1 cup all-purpose flour, plus more for the work surface (approx. 120 grams)
3/4 teaspoon salt
1 teaspoon crushed red chili pepper flakes
4 tablespoons unsalted butter, chilled and diced (56.7 grams for those of us on metric)
8 ounces best-quality aged Cheddar cheese, grated (227 grams)
3 to 4 tablespoons cold water

1. In a bowl, whisk together the flour, salt, and chilies. Transfer to the bowl of a food processor fitted with the blade attachment. Add the butter and pulse until the mixture resembles coarse meal.

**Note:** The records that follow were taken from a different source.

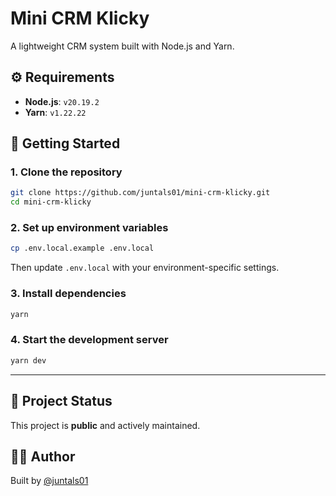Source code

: # Mini CRM Klicky

A lightweight CRM system built with Node.js and Yarn.

## ⚙️ Requirements

- **Node.js**: `v20.19.2`
- **Yarn**: `v1.22.22`

## 🚀 Getting Started

### 1. Clone the repository

```bash
git clone https://github.com/juntals01/mini-crm-klicky.git
cd mini-crm-klicky
```

### 2. Set up environment variables

```bash
cp .env.local.example .env.local
```

Then update `.env.local` with your environment-specific settings.

### 3. Install dependencies

```bash
yarn
```

### 4. Start the development server

```bash
yarn dev
```

---

## 📂 Project Status

This project is **public** and actively maintained.

## 👨‍💻 Author

Built by [@juntals01](https://github.com/juntals01)
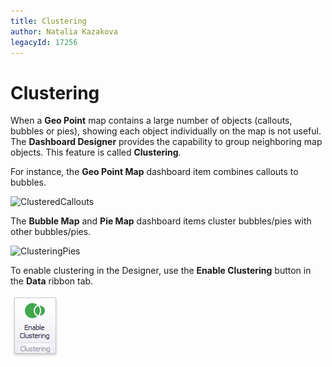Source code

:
 ```yaml
---
title: Clustering
author: Natalia Kazakova
legacyId: 17256
---
```

# Clustering
When a **Geo Point** map contains a large number of objects (callouts, bubbles or pies), showing each object individually on the map is not useful. The **Dashboard Designer** provides the capability to group neighboring map objects. This feature is called **Clustering**.

For instance, the **Geo Point Map** dashboard item combines callouts to bubbles.

![ClusteredCallouts](../../../../images/img23590.png)

The **Bubble Map**  and **Pie Map** dashboard items cluster bubbles/pies with other bubbles/pies.

![ClusteringPies](../../../../images/img23641.png)

To enable clustering in the Designer, use the **Enable Clustering** button in the **Data** ribbon tab.

![ClusteringButton_Ribbon](../../../../images/img23585.png)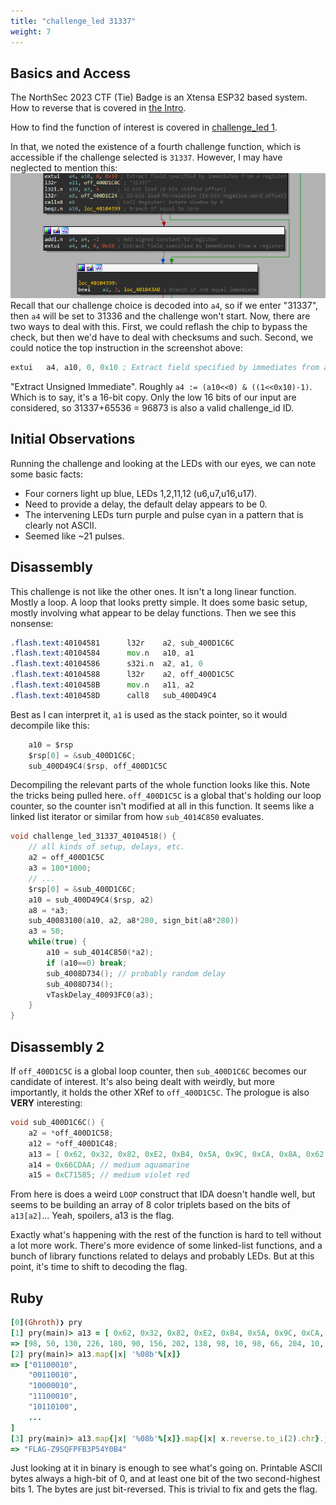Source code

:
 ```yaml
---
title: "challenge_led 31337"
weight: 7
---
```


## Basics and Access
The NorthSec 2023 CTF (Tie) Badge is an Xtensa ESP32 based system. How to reverse that is covered in [the Intro](../challenge_led-0/).

How to find the function of interest is covered in [challenge_led 1](../challenge_led-1/).

In that, we noted the existence of a fourth challenge function, which is accessible if the challenge selected is `31337`. However, I may have neglected to mention this:
![IDA Disassembly, showing if (strcmp(input, "31337")) choice-=1](code-gate-31337.png)
Recall that our challenge choice is decoded into `a4`, so if we enter "31337", then `a4` will be set to 31336 and the  challenge won't start. Now, there are two ways to deal with this. First, we could reflash the chip to bypass the check, but then we'd have to deal with checksums and such. Second, we could notice the top instruction in the screenshot above:
```asm
extui   a4, a10, 0, 0x10 ; Extract field specified by immediates from a register
```
"Extract Unsigned Immediate". Roughly `a4 := (a10<<0) & ((1<<0x10)-1)`. Which is to say, it's a 16-bit copy. Only the low 16 bits of our input are considered, so 31337+65536 = 96873 is also a valid challenge_id ID.

## Initial Observations
Running the challenge and looking at the LEDs with our eyes, we can note some basic facts:
- Four corners light up blue, LEDs 1,2,11,12 (u6,u7,u16,u17).
- Need to provide a delay, the default delay appears to be 0.
- The intervening LEDs turn purple and pulse cyan in a pattern that is clearly not ASCII.
- Seemed like ~21 pulses.

## Disassembly
This challenge is not like the other ones. It isn't a long linear function. Mostly a loop. A loop that looks pretty simple. It does some basic setup, mostly involving what appear to be delay functions. Then we see this nonsense:
```asm
.flash.text:40104581      l32r    a2, sub_400D1C6C
.flash.text:40104584      mov.n   a10, a1
.flash.text:40104586      s32i.n  a2, a1, 0
.flash.text:40104588      l32r    a2, off_400D1C5C
.flash.text:4010458B      mov.n   a11, a2
.flash.text:4010458D      call8   sub_400D49C4
```
Best as I can interpret it, `a1` is used as the stack pointer, so it would decompile like this:
```c
    a10 = $rsp
    $rsp[0] = &sub_400D1C6C;
    sub_400D49C4($rsp, off_400D1C5C
```

Decompiling the relevant parts of the whole function looks like this. Note the tricks being pulled here. `off_400D1C5C` is a global that's holding our loop counter, so the counter isn't modified at all in this function. It seems like a linked list iterator or similar from how `sub_4014C850` evaluates.
```c
void challenge_led_31337_40104518() {
    // all kinds of setup, delays, etc.
    a2 = off_400D1C5C
    a3 = 180*1000;
    // ...
    $rsp[0] = &sub_400D1C6C;
    a10 = sub_400D49C4($rsp, a2)
    a8 = *a3;
    sub_40083100(a10, a2, a8*280, sign_bit(a8*280))
    a3 = 50;
    while(true) {
        a10 = sub_4014C850(*a2);
        if (a10==0) break;
        sub_4008D734(); // probably random delay
        sub_4008D734();
        vTaskDelay_40093FC0(a3);
    }
}
```

## Disassembly 2
If `off_400D1C5C` is a global loop counter, then `sub_400D1C6C` becomes our candidate of interest. It's also being dealt with weirdly, but more importantly, it holds the other XRef to `off_400D1C5C`. The prologue is also **VERY** interesting:
```c
void sub_400D1C6C() {
    a2 = *off_400D1C58;
    a12 = *off_400D1C48;
    a13 = [ 0x62, 0x32, 0x82, 0xE2, 0xB4, 0x5A, 0x9C, 0xCA, 0x8A, 0x62, 0xA, 0x62, 0x42, 0xCC, 0xA, 0xAC, 0x2C, 0x9A, 0xC, 0x42, 0x2C];
    a14 = 0x66CDAA; // medium aquamarine
    a15 = 0xC71585; // medium violet red
```
From here is does a weird `LOOP` construct that IDA doesn't handle well, but seems to be building an array of 8 color triplets based on the bits of `a13[a2]`... Yeah, spoilers, a13 is the flag.

Exactly what's happening with the rest of the function is hard to tell without a lot more work. There's more evidence of some linked-list functions, and a bunch of library functions related to delays and probably LEDs. But at this point, it's time to shift to decoding the flag.

## Ruby
```ruby
[0](Ghroth)❯ pry
[1] pry(main)> a13 = [ 0x62, 0x32, 0x82, 0xE2, 0xB4, 0x5A, 0x9C, 0xCA, 0x8A, 0x62, 0xA, 0x62, 0x42, 0xCC, 0xA, 0xAC, 0x2C, 0x9A, 0xC, 0x42, 0x2C]
=> [98, 50, 130, 226, 180, 90, 156, 202, 138, 98, 10, 98, 66, 204, 10, 172, 44, 154, 12, 66, 44]
[2] pry(main)> a13.map{|x| '%08b'%[x]}
=> ["01100010",
    "00110010",
    "10000010",
    "11100010",
    "10110100",
    ...
]
[3] pry(main)> a13.map{|x| '%08b'%[x]}.map{|x| x.reverse.to_i(2).chr}.join
=> "FLAG-Z9SQFPFB3P54Y0B4"
```

Just looking at it in binary is enough to see what's going on. Printable ASCII bytes always a high-bit of 0, and at least one bit of the two second-highest bits 1. The bytes are just bit-reversed. This is trivial to fix and gets the flag.


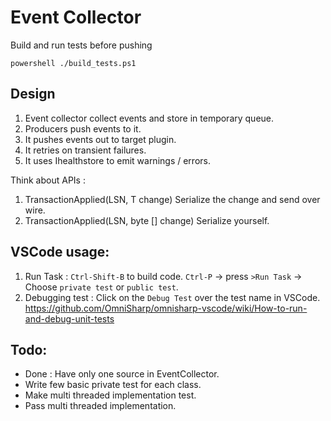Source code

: # Event Collector

Build and run tests before pushing
```
powershell ./build_tests.ps1
```

## Design
1. Event collector collect events and store in temporary queue.
2. Producers push events to it.
3. It pushes events out to target plugin.
4. It retries on transient failures.
5. It uses Ihealthstore to emit warnings / errors.

Think about APIs :
1. TransactionApplied<T>(LSN, T change)
    Serialize the change and send over wire.
2. TransactionApplied(LSN, byte [] change)
    Serialize yourself.

## VSCode usage:
1. Run Task :
    `Ctrl-Shift-B` to build code.
    `Ctrl-P` -> press `>Run Task` -> Choose `private test` or `public test`.
2. Debugging test :
    Click on the `Debug Test` over the test name in VSCode.
    https://github.com/OmniSharp/omnisharp-vscode/wiki/How-to-run-and-debug-unit-tests

## Todo:
* Done : Have only one source in EventCollector.
* Write few basic private test for each class.
* Make multi threaded implementation test.
* Pass multi threaded implementation.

Add the cheese and pulse to combine.

2. Add 3 tablespoons of the water, 1 tablespoon at a time, pulsing until the mixture comes together in a ball. Pulse in an additional tablespoon of water if needed to get the dough to hold together. Wrap the dough in plastic wrap and refrigerate for at least an hour.

3. Preheat the oven to 350°F (176°C).

4. Roll the dough out to a 1/8-inch thickness directly onto a baking sheet. (If the dough seems sticky, sprinkle the surface ever so lightly with flour.) Try to be as accurate as you can about the thickness of the dough, as the crackers won’t puff up nicely if the dough is too thin, nor will they be crispy enough if the dough is too thick. Using a cookie or biscuit cutter, a sharp knife, or a fluted pasta cutter, trim the dough into ½-inch diamonds (or any shape you prefer, such as holly).

5. Line 3 baking sheets with parchment paper. Place the dough on the parchment-lined sheets, giving them just enough room so that they are not touching. Bake until the crackers are deep golden brown and crunchy, 20 to 30 minutes, depending on the size of your crackers. Watch the crackers carefully as they go from almost done to a little too done quite quickly. 

6. Sprinkle the crackers with a light dusting of sea salt and some cayenne for an extra kick. Transfer the crackers to wire rack and let cool completely before serving. 

The crackers can stored in an airtight container for up to 1 week, although they are best the first couple of days.


  1. I so hear you on the Lucky Charms. I occasionally bring a box back from the US.

  2. Absolutely! There used to be a place that stocked them in Oxford. I almost cried when they closed.